Estaba pálida, temblorosa, las muñecas marcadas por la soga y los labios resecos tras horas con la boca cubierta.
Al ver a Federico, rompió a llorar como una niña. Lágrimas silenciosas primero, y luego sollozos agudos que desgarraban el aire.
—¡Federico! —gimió al liberarse del último nudo—. ¡Federico, viniste…!
Se arrojó a sus brazos como si fuera lo único que la mantenía viva.
Él la sostuvo con fuerza, casi por instinto. Pero por un momento, solo por un segundo, su mente se nubló. Porque ahí, al fondo, encadenada y arrodillada contra la pared, había otra mujer.
Sus ojos se ensancharon. El tiempo pareció detenerse.
—No puede ser… —susurró.
La mujer alzó la mirada.
Tenía la cara manchada de lágrimas secas, el cabello sucio pegado al rostro. Pero esos ojos… esos ojos grises, brillantes, heridos… Eran los de Ellyn.
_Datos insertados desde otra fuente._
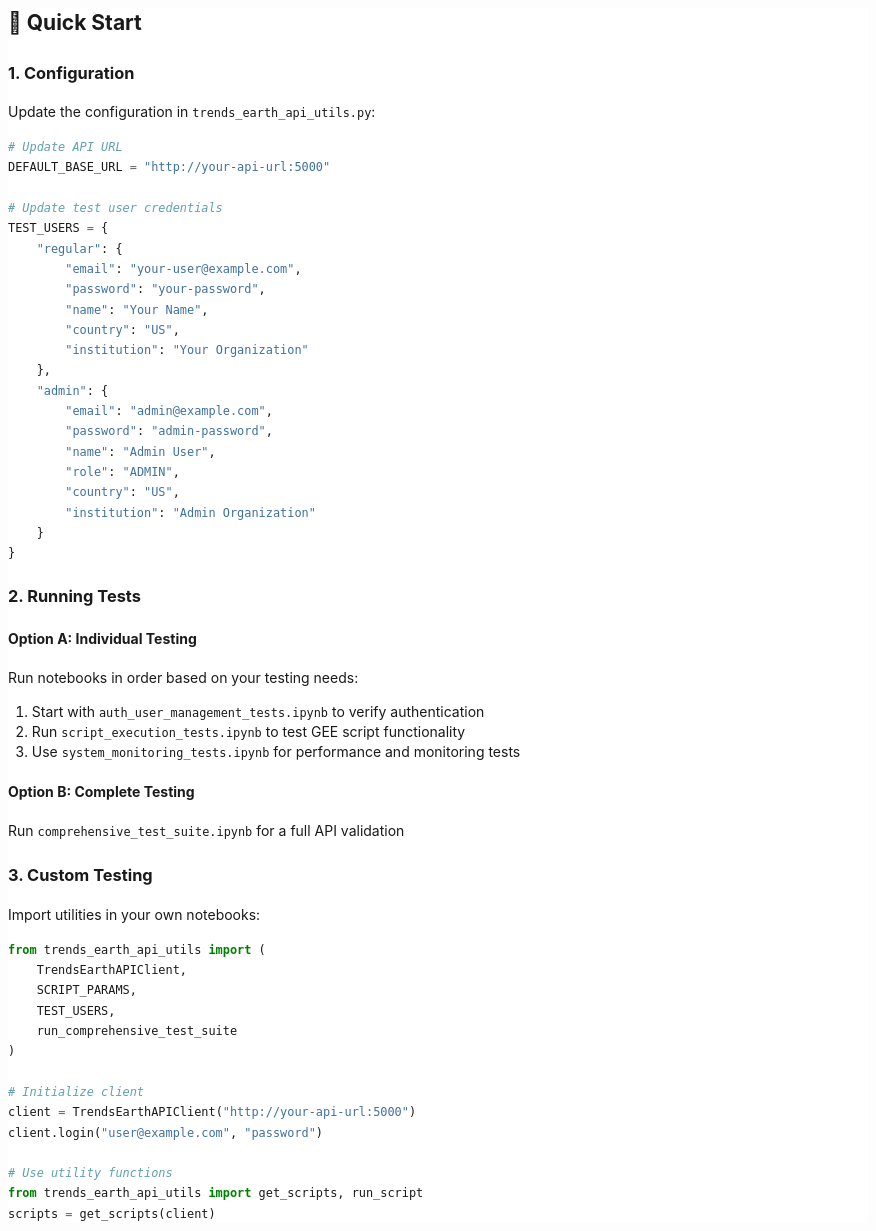 ## 🚀 Quick Start

### 1. Configuration
Update the configuration in `trends_earth_api_utils.py`:

```python
# Update API URL
DEFAULT_BASE_URL = "http://your-api-url:5000"

# Update test user credentials
TEST_USERS = {
    "regular": {
        "email": "your-user@example.com",
        "password": "your-password",
        "name": "Your Name",
        "country": "US",
        "institution": "Your Organization"
    },
    "admin": {
        "email": "admin@example.com", 
        "password": "admin-password",
        "name": "Admin User",
        "role": "ADMIN",
        "country": "US",
        "institution": "Admin Organization"
    }
}
```

### 2. Running Tests

#### **Option A: Individual Testing**
Run notebooks in order based on your testing needs:
1. Start with `auth_user_management_tests.ipynb` to verify authentication
2. Run `script_execution_tests.ipynb` to test GEE script functionality
3. Use `system_monitoring_tests.ipynb` for performance and monitoring tests

#### **Option B: Complete Testing**
Run `comprehensive_test_suite.ipynb` for a full API validation

### 3. Custom Testing
Import utilities in your own notebooks:

```python
from trends_earth_api_utils import (
    TrendsEarthAPIClient, 
    SCRIPT_PARAMS,
    TEST_USERS,
    run_comprehensive_test_suite
)

# Initialize client
client = TrendsEarthAPIClient("http://your-api-url:5000")
client.login("user@example.com", "password")

# Use utility functions
from trends_earth_api_utils import get_scripts, run_script
scripts = get_scripts(client)
```
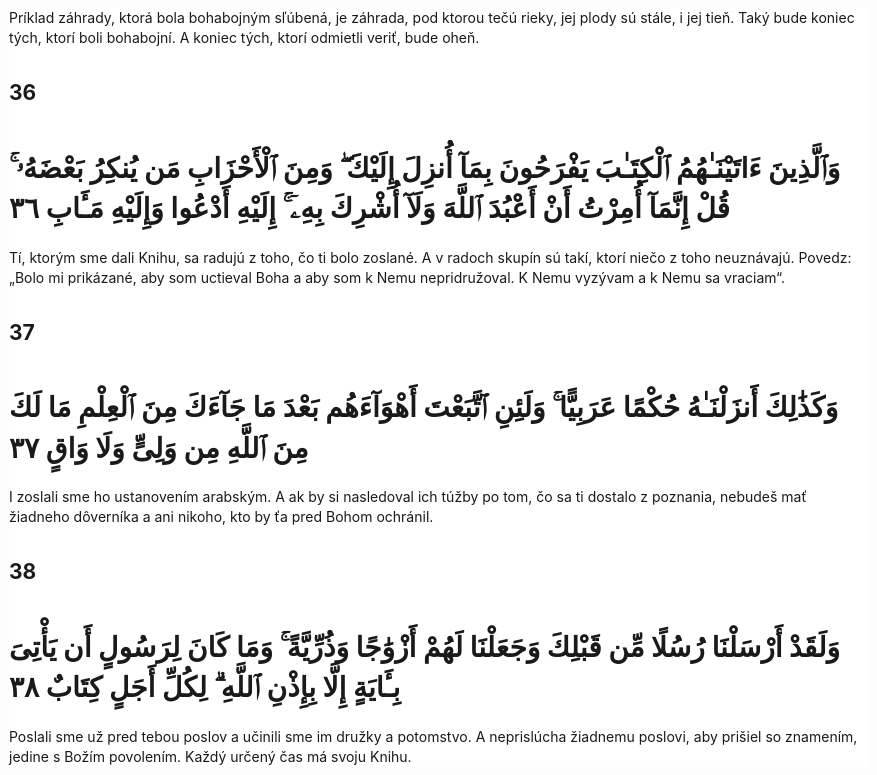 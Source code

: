 <p>Príklad záhrady, ktorá bola bohabojným sľúbená, je záhrada, pod ktorou tečú rieky, jej plody sú stále, i jej tieň. Taký bude koniec tých, ktorí boli bohabojní. A koniec tých, ktorí odmietli veriť, bude oheň.</p>
</div>
<div class="break"></div>

## 36


<Badge type="info" text="13:36" class="badge" />
<div>
<div class="main-verse" >

<h1 class="verse-arabic">وَٱلَّذِينَ ءَاتَيْنَـٰهُمُ ٱلْكِتَـٰبَ يَفْرَحُونَ بِمَآ أُنزِلَ إِلَيْكَ ۖ وَمِنَ ٱلْأَحْزَابِ مَن يُنكِرُ بَعْضَهُۥ ۚ قُلْ إِنَّمَآ أُمِرْتُ أَنْ أَعْبُدَ ٱللَّهَ وَلَآ أُشْرِكَ بِهِۦٓ ۚ إِلَيْهِ أَدْعُوا وَإِلَيْهِ مَـَٔابِ ٣٦</h1>
</div>

<p>Tí, ktorým sme dali Knihu, sa radujú z toho, čo ti bolo zoslané. A v radoch skupín sú takí, ktorí niečo z toho neuznávajú. Povedz: „Bolo mi prikázané, aby som uctieval Boha a aby som k Nemu nepridružoval. K Nemu vyzývam a k Nemu sa vraciam“.</p>
</div>

<div class="break"></div>

## 37


<Badge type="info" text="13:37" class="badge" />
<div>
<div class="main-verse" >

<h1 class="verse-arabic">وَكَذَٰلِكَ أَنزَلْنَـٰهُ حُكْمًا عَرَبِيًّا ۚ وَلَئِنِ ٱتَّبَعْتَ أَهْوَآءَهُم بَعْدَ مَا جَآءَكَ مِنَ ٱلْعِلْمِ مَا لَكَ مِنَ ٱللَّهِ مِن وَلِىٍّ وَلَا وَاقٍ ٣٧</h1>
</div>

<p>I zoslali sme ho ustanovením arabským. A ak by si nasledoval ich túžby po tom, čo sa ti dostalo z poznania, nebudeš mať žiadneho dôverníka a ani nikoho, kto by ťa pred Bohom ochránil.</p>
</div>

<div class="break"></div>

## 38


<Badge type="info" text="13:38" class="badge" />
<div>
<div class="main-verse" >

<h1 class="verse-arabic">وَلَقَدْ أَرْسَلْنَا رُسُلًا مِّن قَبْلِكَ وَجَعَلْنَا لَهُمْ أَزْوَٰجًا وَذُرِّيَّةً ۚ وَمَا كَانَ لِرَسُولٍ أَن يَأْتِىَ بِـَٔايَةٍ إِلَّا بِإِذْنِ ٱللَّهِ ۗ لِكُلِّ أَجَلٍ كِتَابٌ ٣٨</h1>
</div>

<p>Poslali sme už pred tebou poslov a učinili sme im družky a potomstvo. A neprislúcha žiadnemu poslovi, aby prišiel so znamením, jedine s Božím povolením. Každý určený čas má svoju Knihu.</p>
</div>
Su esposa. La niña con la que jugaba en el jardín de la casa de sus abuelos, la mujer a quien un día juró odiar y olvidar.
Ahí estaba. Viva. Atemorizada. Y lo miraba como si su vida dependiera de él.
Un nudo le apretó la garganta.
—¡Ella…! —balbuceó—. ¡Libérenla también!
La risa volvió. Más cruel. Más burlesca.
—¿Otra? —dijo el hombre con una mueca torcida—. No, señor. Ya hicimos un trato. Cien millones de euros por una mujer. Si quiere a las dos, deberá pagar el doble… o elegir.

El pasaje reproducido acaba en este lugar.